Cracking the Thermistor

There are a lot of links on the internet for the Fryer unit, but all of them are mostly basic usage documentation about the unit, I couldn’t find anything that told me what type of thermistor was being used by the system. So I had to reverse engineer the unit so I could get some type of idea what I was dealing with.

For those of you who are new to electronics or sensors, there are two types of thermistors generally available, Positive Temperature Coefficient (PTC) and Negative Temperature Coefficient (NTC). You can identify the type of thermistor by it’s resistance curve as you heat it up, if the resistance rises with heat, it’s a PTC thermistor, if the resistance drops with heat, you have a NTC thermistor. So I hooked up my multi-meter and held my SMD hot air gun to the probe and watched as the resistance dropped with the rise in temperature. Great! that meant I had a NTC thermistor, next I needed to come up with the proper coefficients so I could calculate the temperature based on the resistance.

Now this is easy to find if you know the manufacturer and model of the thermistor, but for me that information could not be found, so I had to come up with another way to get them. This involved hooking up the thermistor to my Netduino along with a second temperature probe that I knew how to read and then record the resistance values and the temperature values so I could calculate the coefficients using the tools from the Thermistor Library on

Once I had a set coefficients, I used the code over at Arduino Playground as a basis to read the thermistor using the analog input of the Netduino and repeated the process of capturing resistance and temperature values until I got a set of coefficients that gave me temperature readings that matched my other probe.

My circuit ended up being a voltage divider using two resistors in series with the thermistor and taking the analog reading from the middle of the ladder. The resistance I ended up using for the second half of the ladder was 1.47M ohms. This needed to be as close to the 1.5M ohms that the thermistor reads at 25C/75F which is considered the base resistance for the thermistor. This way both resistances should provide equal values at the base temperature which is needed by the Stein-Hart quadratic polynomial equation used to calculate the temperature at a given resistance.

You can see the schematic for the circuit later in this article. Look for the Fryer Connector in the lower left of the schematic.

Driving the Relay

Next I needed to drive the relay which in turn would switch power to the heating element. The existing Fryer Control Unit used the 12V AC from the transformer and converted it to 12V DC to switch the relay on and off. I figured this would be perfect for me as well.
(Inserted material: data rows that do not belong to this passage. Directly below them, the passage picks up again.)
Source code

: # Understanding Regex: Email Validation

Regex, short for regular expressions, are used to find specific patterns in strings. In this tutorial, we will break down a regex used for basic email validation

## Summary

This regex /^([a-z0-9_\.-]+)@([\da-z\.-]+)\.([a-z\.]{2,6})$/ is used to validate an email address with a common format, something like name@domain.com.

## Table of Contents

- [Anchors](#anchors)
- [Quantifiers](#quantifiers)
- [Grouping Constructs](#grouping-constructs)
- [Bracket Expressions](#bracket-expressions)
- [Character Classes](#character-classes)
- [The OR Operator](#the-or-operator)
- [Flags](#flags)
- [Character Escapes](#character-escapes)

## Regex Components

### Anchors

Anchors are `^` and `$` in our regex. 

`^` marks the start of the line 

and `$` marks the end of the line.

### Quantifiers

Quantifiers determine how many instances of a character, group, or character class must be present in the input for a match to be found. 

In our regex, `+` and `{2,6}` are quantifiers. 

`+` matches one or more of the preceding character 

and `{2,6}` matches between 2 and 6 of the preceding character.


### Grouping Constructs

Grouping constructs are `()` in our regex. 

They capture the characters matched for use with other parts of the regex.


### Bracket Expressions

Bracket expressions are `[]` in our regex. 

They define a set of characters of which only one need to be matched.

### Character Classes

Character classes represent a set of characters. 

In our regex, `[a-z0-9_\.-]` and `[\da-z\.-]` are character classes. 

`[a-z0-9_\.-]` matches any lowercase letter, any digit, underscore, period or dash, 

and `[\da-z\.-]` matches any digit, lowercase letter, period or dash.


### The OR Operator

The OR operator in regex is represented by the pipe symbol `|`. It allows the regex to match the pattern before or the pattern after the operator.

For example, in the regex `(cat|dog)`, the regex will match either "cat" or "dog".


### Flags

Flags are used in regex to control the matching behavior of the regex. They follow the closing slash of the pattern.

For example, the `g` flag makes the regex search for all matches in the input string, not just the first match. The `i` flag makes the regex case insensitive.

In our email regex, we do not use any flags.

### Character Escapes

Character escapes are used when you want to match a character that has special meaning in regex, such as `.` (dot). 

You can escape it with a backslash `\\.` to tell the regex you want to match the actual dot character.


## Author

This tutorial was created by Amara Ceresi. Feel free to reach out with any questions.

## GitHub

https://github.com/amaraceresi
One thing you can’t easily do is use voltages greater than 3.3V with the Netduino controller, so I need to use a transistor to switch the 12V DC on and off to power the relay. This way I could safely drive the relay with a higher voltage without worrying about the Netduino.

I also needed to convert the 12V AC to 12V DC so I didn’t have to have yet another power source to drive the relay. Well this was pretty simple, all I needed was a bridge rectifier built from 4 diodes, a couple of capacitors to filter out the resulting wave and then run it through a power regulator to get a nice 12V DC output.

After a little research I came up with the circuit below on the right:


As you can see I apply the 12V AC signal to the bridge created by the diodes and then filter the resulting signal through a 100uF polarized capacitor and then with a .33uF capacitor before it connects to the the LM7812 voltage regulator. The output is then filtered with a .1uF capacitor along with a second 100uF polarized capacitor. The .33uF and .1uF capacitance values come straight from the LM7812 datasheet. The other two came from some rough calculations to ensure I had enough voltage stored to smooth out the voltage dips between the peaks in the modified output created by the bridge rectifier. I also cheated a little and pulled the values of the capacitors from the original control board when it looked like my calculations of 400uF was going to be a little too much.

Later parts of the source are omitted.